ENTRIES PROVIDED:

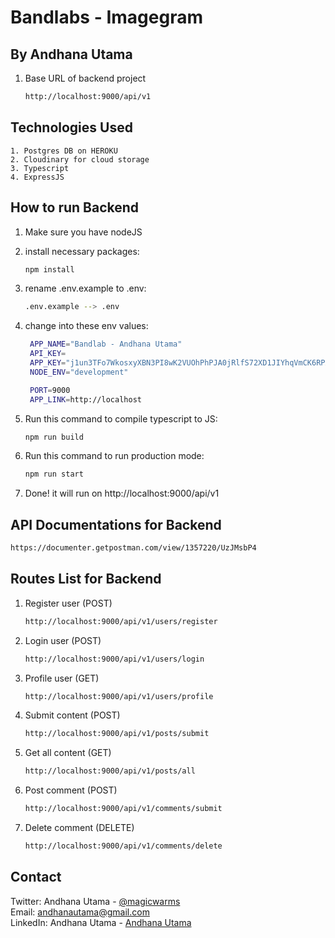 # Bandlabs - Imagegram

## By Andhana Utama

1. Base URL of backend project
    ```sh
    http://localhost:9000/api/v1
    ```

## Technologies Used

    1. Postgres DB on HEROKU
    2. Cloudinary for cloud storage
    3. Typescript
    4. ExpressJS

## How to run Backend

1. Make sure you have nodeJS
2. install necessary packages:
    ```sh
    npm install
    ```
3. rename .env.example to .env:
    ```sh
    .env.example --> .env
    ```
4. change into these env values:

    ```sh
     APP_NAME="Bandlab - Andhana Utama"
     API_KEY=
     APP_KEY="j1un3TFo7WkosxyXBN3PI8wK2VUOhPhPJA0jRlfS72XD1JIYhqVmCK6RPXu1WlibCSZwIDAQABAoICAAgimuz"
     NODE_ENV="development"

     PORT=9000
     APP_LINK=http://localhost
    ```

5. Run this command to compile typescript to JS:
    ```sh
    npm run build
    ```
6. Run this command to run production mode:
    ```sh
    npm run start
    ```
7. Done! it will run on http://localhost:9000/api/v1

## API Documentations for Backend

```sh
https://documenter.getpostman.com/view/1357220/UzJMsbP4
```

## Routes List for Backend

1.  Register user (POST)
    ```sh
    http://localhost:9000/api/v1/users/register
    ```
2.  Login user (POST)
    ```sh
    http://localhost:9000/api/v1/users/login
    ```
3.  Profile user (GET)
    ```sh
    http://localhost:9000/api/v1/users/profile
    ```
4.  Submit content (POST)
    ```sh
    http://localhost:9000/api/v1/posts/submit
    ```
5.  Get all content (GET)
    ```sh
    http://localhost:9000/api/v1/posts/all
    ```
6.  Post comment (POST)
    ```sh
    http://localhost:9000/api/v1/comments/submit
    ```
7.  Delete comment (DELETE)
    ```sh
    http://localhost:9000/api/v1/comments/delete
    ```

## Contact

Twitter: Andhana Utama - [@magicwarms](https://twitter.com/magicwarms)<br>
Email: andhanautama@gmail.com<br>
LinkedIn: Andhana Utama - [Andhana Utama](https://www.linkedin.com/in/andhana-utama-4a2b1a130/)
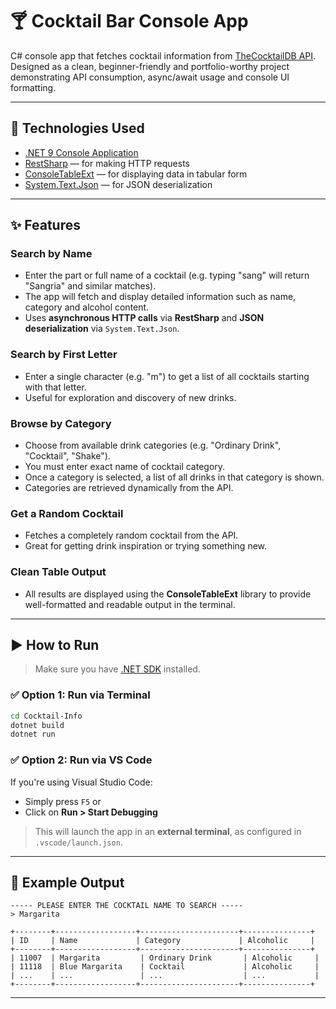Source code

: # 🍸 Cocktail Bar Console App

C# console app that fetches cocktail information from [TheCocktailDB API](http://www.thecocktaildb.com/api.php).  
Designed as a clean, beginner-friendly and portfolio-worthy project demonstrating API consumption, async/await usage and console UI formatting.

---

## 🔧 Technologies Used

- [.NET 9 Console Application](https://learn.microsoft.com/en-us/dotnet/core/)
- [RestSharp](https://restsharp.dev/) — for making HTTP requests
- [ConsoleTableExt](https://github.com/minhhungit/ConsoleTableExt) — for displaying data in tabular form
- [System.Text.Json](https://learn.microsoft.com/en-us/dotnet/api/system.text.json) — for JSON deserialization

---

## ✨ Features

### Search by Name
- Enter the part or full name of a cocktail (e.g. typing "sang" will return "Sangria" and similar matches).
- The app will fetch and display detailed information such as name, category and alcohol content.
- Uses **asynchronous HTTP calls** via **RestSharp** and **JSON deserialization** via `System.Text.Json`.

### Search by First Letter
- Enter a single character (e.g. "m") to get a list of all cocktails starting with that letter.
- Useful for exploration and discovery of new drinks.

### Browse by Category
- Choose from available drink categories (e.g. "Ordinary Drink", "Cocktail", "Shake").
- You must enter exact name of cocktail category.
- Once a category is selected, a list of all drinks in that category is shown.
- Categories are retrieved dynamically from the API.

### Get a Random Cocktail
- Fetches a completely random cocktail from the API.
- Great for getting drink inspiration or trying something new.

### Clean Table Output
- All results are displayed using the **ConsoleTableExt** library to provide well-formatted and readable output in the terminal.

---

## ▶️ How to Run

> Make sure you have [.NET SDK](https://dotnet.microsoft.com/en-us/download) installed.

### ✅ Option 1: Run via Terminal

```bash
cd Cocktail-Info
dotnet build
dotnet run
```

### ✅ Option 2: Run via VS Code

If you're using Visual Studio Code:

- Simply press `F5` or  
- Click on **Run > Start Debugging**

> This will launch the app in an **external terminal**, as configured in `.vscode/launch.json`.

---

## 📸 Example Output

```plaintext
----- PLEASE ENTER THE COCKTAIL NAME TO SEARCH -----
> Margarita

+--------+------------------+----------------------+---------------+
| ID     | Name             | Category             | Alcoholic     |
+--------+------------------+----------------------+---------------+
| 11007  | Margarita         | Ordinary Drink       | Alcoholic     |
| 11118  | Blue Margarita    | Cocktail             | Alcoholic     |
| ...    | ...               | ...                  | ...           |
+--------+------------------+----------------------+---------------+
```

---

PROMPT: What are the lines above from the one with "Twitter: Andhana Utama" to the one with "### Clean Table Output", both included? Reproduce them exactly, without pictures.

TASK SOLUTION:
Twitter: Andhana Utama - [@magicwarms](https://twitter.com/magicwarms)<br>
Email: andhanautama@gmail.com<br>
LinkedIn: Andhana Utama - [Andhana Utama](https://www.linkedin.com/in/andhana-utama-4a2b1a130/)
Source code

: # 🍸 Cocktail Bar Console App

C# console app that fetches cocktail information from [TheCocktailDB API](http://www.thecocktaildb.com/api.php).  
Designed as a clean, beginner-friendly and portfolio-worthy project demonstrating API consumption, async/await usage and console UI formatting.

---

## 🔧 Technologies Used

- [.NET 9 Console Application](https://learn.microsoft.com/en-us/dotnet/core/)
- [RestSharp](https://restsharp.dev/) — for making HTTP requests
- [ConsoleTableExt](https://github.com/minhhungit/ConsoleTableExt) — for displaying data in tabular form
- [System.Text.Json](https://learn.microsoft.com/en-us/dotnet/api/system.text.json) — for JSON deserialization

---

## ✨ Features

### Search by Name
- Enter the part or full name of a cocktail (e.g. typing "sang" will return "Sangria" and similar matches).
- The app will fetch and display detailed information such as name, category and alcohol content.
- Uses **asynchronous HTTP calls** via **RestSharp** and **JSON deserialization** via `System.Text.Json`.

### Search by First Letter
- Enter a single character (e.g. "m") to get a list of all cocktails starting with that letter.
- Useful for exploration and discovery of new drinks.

### Browse by Category
- Choose from available drink categories (e.g. "Ordinary Drink", "Cocktail", "Shake").
- You must enter exact name of cocktail category.
- Once a category is selected, a list of all drinks in that category is shown.
- Categories are retrieved dynamically from the API.

### Get a Random Cocktail
- Fetches a completely random cocktail from the API.
- Great for getting drink inspiration or trying something new.

### Clean Table Output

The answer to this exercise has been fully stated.